薛宝钗
宝玉生辰的那晚,怡红院里“群芳开夜宴”行抽花名签子酒令,宝钗抽到的是一枝牡丹,题曰:“艳冠群芳”,系有一句“任是无情也动人”这是唐代罗隐所作的《牡丹花》中的一句,原诗云:似其东风别有因,绛罗高卷不胜春。
若教解语应倾国,任是无情也动人。
芍药与君为近侍,芙蓉何处避芳尘?
可怜韩令功成后,辜负侬华过此身。
牡丹素有“国色天香”之誉,盛开的时候雍容华贵,又称“花王”。据《杨太真外传》记载:开元中,唐明皇与杨贵妃于沉香亭前赏牡丹,曾命大诗人李白进《清平乐》三篇,李在这三首诗中就把牡丹和杨贵妃揉合在一起歌咏。
宝钗体态丰满,肌肤白暂,宝玉有次见了好雪白的一段酥臂,也不觉动了艳羡之心,想“摸一摸”。她家庭出身是金陵四大家族之一“珍珠如土金如铁”的薛家,作为名门闺秀,贾府上下均对她另眼相看,而她的个性是“沉稳型,外冷内热”.在《红楼梦》中曹雪芹很明显的把宝钗喻为牡丹花,在第二十七回目《滴翠亭杨妃戏彩蝶,埋香家飞燕泣残红》,作者把宝钗比作杨贵妃在书中不止一次,有一回,宝玉偶尔不慎对宝钗说;“怪不得他们拿姐姐比杨妃,
原来也休丰怯热。
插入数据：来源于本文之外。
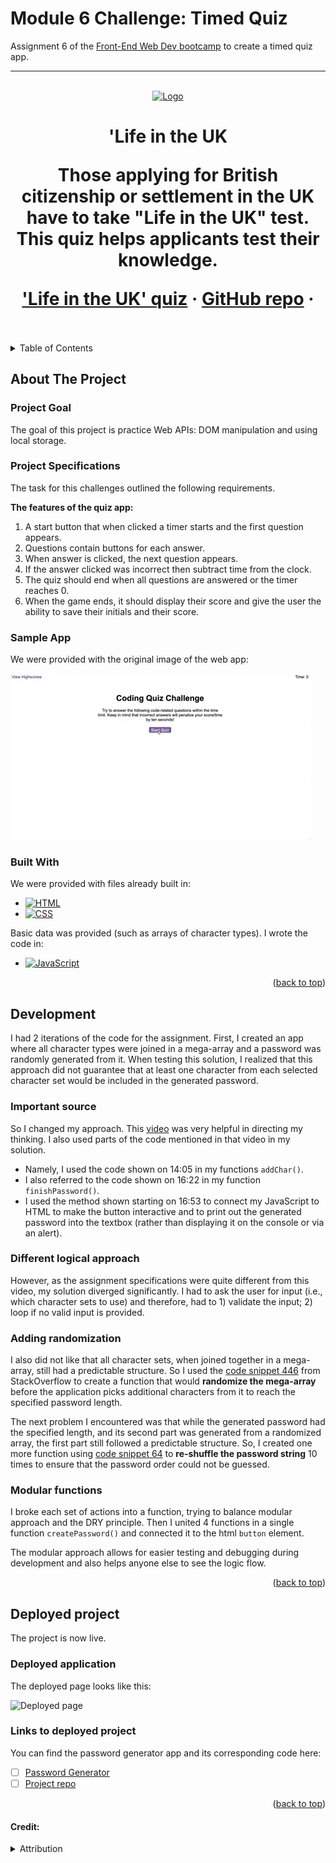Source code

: # Module 6 Challenge: Timed Quiz
Assignment 6 of the [Front-End Web Dev bootcamp][bootcamp-url] to create a timed quiz app.


****
<a name="readme-top"></a>

<!-- PROJECT LOGO -->
<br />
<div align="center">
<!-- Webpage icon -->
  <a href="https://icollier77.github.io/password-generator/" target="_blank">
    <img src="./asset" alt="Logo" width="80" height="80">
  </a>

<h1 align="center">'Life in the UK

  <p align="center"> Those applying for British citizenship or settlement in the UK have to take "Life in the UK" test. This quiz helps applicants test their knowledge.</p>
    <!-- links to deployment -->
    <a href="https://icollier77.github.io/password-generator/" target="_blank">'Life in the UK' quiz</a>
    ·
    <a href="https://github.com/icollier77/life-in-uk-code-quiz" target="_blank">GitHub repo</a>
    ·
  <br>
  <br>
</div>



<!-- TABLE OF CONTENTS -->
<details>
  <summary>Table of Contents</summary>
  <ol>
    <li>
      <a href="#about-the-project">About The Project</a>
      <ul>
        <li><a href="#project-goal">Project Goal</a></li>
        <li><a href="#project-specifications">Project Specifications</a></li>
        <li><a href="#sample-app">Sample App</a></li>
        <li><a href="#built-with">Built With</a></li>
      </ul>
    </li>
    <li><a href="#development">Development</a></li>
      <ul>
        <li><a href="important-source">Important Source</a></li>
        <li><a href="different-logical-approach">Different Logical Approach</a></li>
        <li><a href="adding-randomization">Adding Randomization</a></li>
        <li><a href="modular-functions">Modular Functions</a></li>
      </ul>
    <li><a href="#deployed-project">Deployed Project</a></li>
      <ul>
        <li><a href="#deployed-application">Deployed Application</a></li>
        <li><a href="#links-to-deployed-project">Links to Deployed Project</a></li>
      </ul>
  </ol>
</details>



<!-- ABOUT THE PROJECT -->
## About The Project

### Project Goal
The goal of this project is practice Web APIs: DOM manipulation and using local storage.

### Project Specifications

<p>The task for this challenges outlined the following requirements.</p>

<p><b>The features of the quiz app:</b></p>
<ol>
  <li>A start button that when clicked a timer starts and the first question appears.</li>
  <li>Questions contain buttons for each answer.</li>
  <li>When answer is clicked, the next question appears.</li>
  <li>If the answer clicked was incorrect then subtract time from the clock.</li>
  <li>The quiz should end when all questions are answered or the timer reaches 0.</li>
  <li>When the game ends, it should display their score and give the user the ability to save their initials and their score.</li>
</ol>

### Sample App

<p>We were provided with the original image of the web app:

![inital screenshot][initial-img]
</p>


### Built With

We were provided with files already built in:
* [![HTML][html-badge]][html-url]
* [![CSS][css-badge]][css-url]

Basic data was provided (such as arrays of character types). I wrote the code in:
* [![JavaScript][js-badge]][js-url]

<p align="right">(<a href="#readme-top">back to top</a>)</p>

<!-- The build process -->
## Development

I had 2 iterations of the code for the assignment. First, I created an app where all character types were joined in a mega-array and a password was randomly generated from it. When testing this solution, I realized that this approach did not guarantee that at least one character from each selected character set would be included in the generated password.

### Important source
So I changed my approach. This [video][password-video] was very helpful in directing my thinking. I also used parts of the code mentioned in that video in my solution.
* Namely, I used the code shown on 14:05 in my functions `addChar()`.
* I also referred to the code shown on 16:22 in my function `finishPassword()`.
* I used the method shown starting on 16:53 to connect my JavaScript to HTML to make the button interactive and to print out the generated password into the textbox (rather than displaying it on the console or via an alert).

### Different logical approach

However, as the assignment specifications were quite different from this video, my solution diverged significantly. I had to ask the user for input (i.e., which character sets to use) and therefore, had to 1) validate the input; 2) loop if no valid input is provided.

### Adding randomization

I also did not like that all character sets, when joined together in a mega-array, still had a predictable structure. So I used the [code snippet 446][shuffle-array-url] from StackOverflow to create a function that would **randomize the mega-array** before the application picks additional characters from it to reach the specified password length.

The next problem I encountered was that while the generated password had the specified length, and its second part was generated from a randomized array, the first part still followed a predictable structure. So, I created one more function using [code snippet 64][shuffle-string-url] to **re-shuffle the password string** 10 times to ensure that the password order could not be guessed.

### Modular functions

I broke each set of actions into a function, trying to balance modular approach and the DRY principle. Then I united 4 functions in a single function `createPassword()` and connected it to the html `button` element.

The modular approach allows for easier testing and debugging during development and also helps anyone else to see the logic flow.

<p align="right">(<a href="#readme-top">back to top</a>)</p>

<!-- Deployed project -->
## Deployed project

The project is now live.

### Deployed application

The deployed page looks like this:

![Deployed page][deployed-gif]


### Links to deployed project

You can find the password generator app and its corresponding code here:

- [ ] [Password Generator][deployed-url]
- [ ] [Project repo][repo-url]

<p align="right">(<a href="#readme-top">back to top</a>)</p>



#### Credit:
<details>
    <summary>Attribution</summary>

- Quiz icon from [Flaticon][quiz-icon-url] created by Vitaly Gorbachev.


<!-- MARKDOWN LINKS & IMAGES -->
[deployed-gif]: ./assets/password-generator-gif.gif
[deployed-url]: https://icollier77.github.io/password-generator/

[repo-url]: https://github.com/icollier77/life-in-uk-code-quiz

[initial-img]: ./assets/08-web-apis-challenge-demo.gif

[html-badge]: https://img.shields.io/badge/HTML-blue?logo=html5&logoColor=white
[css-badge]: https://img.shields.io/badge/CSS-orange?logo=CSS3
[js-badge]: https://img.shields.io/badge/JavaScript-purple?logo=Javascript&logoColor=white
[html-url]: https://www.w3schools.com/html/
[css-url]: https://www.w3schools.com/css/default.asp
[js-url]: https://www.w3schools.com/js/default.asp

[quiz-icon-url]: https://www.flaticon.com/free-icons/quiz

[bootcamp-url]: https://www.edx.org/boot-camps/coding/skills-bootcamp-in-front-end-web-development
[password-video]: https://www.youtube.com/watch?v=Xrsb9SiF3a8
[shuffle-array-url]: https://stackoverflow.com/questions/2450954/how-to-randomize-shuffle-a-javascript-array 
[shuffle-string-url]: https://stackoverflow.com/questions/3943772/how-do-i-shuffle-the-characters-in-a-string-in-javascript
”结果惹得宝钗大怒,回敬他说“我倒像杨妃,只是没一个好哥哥好兄弟可以作得杨国忠的!”(见第三十回)这都可以说明,宝钗外表具有杨贵妃的特征。联系到历史上许多诗人把杨贵妃与牡丹浑为一体的事实,那么,把宝钗比作为牡丹也就是理所当然的了。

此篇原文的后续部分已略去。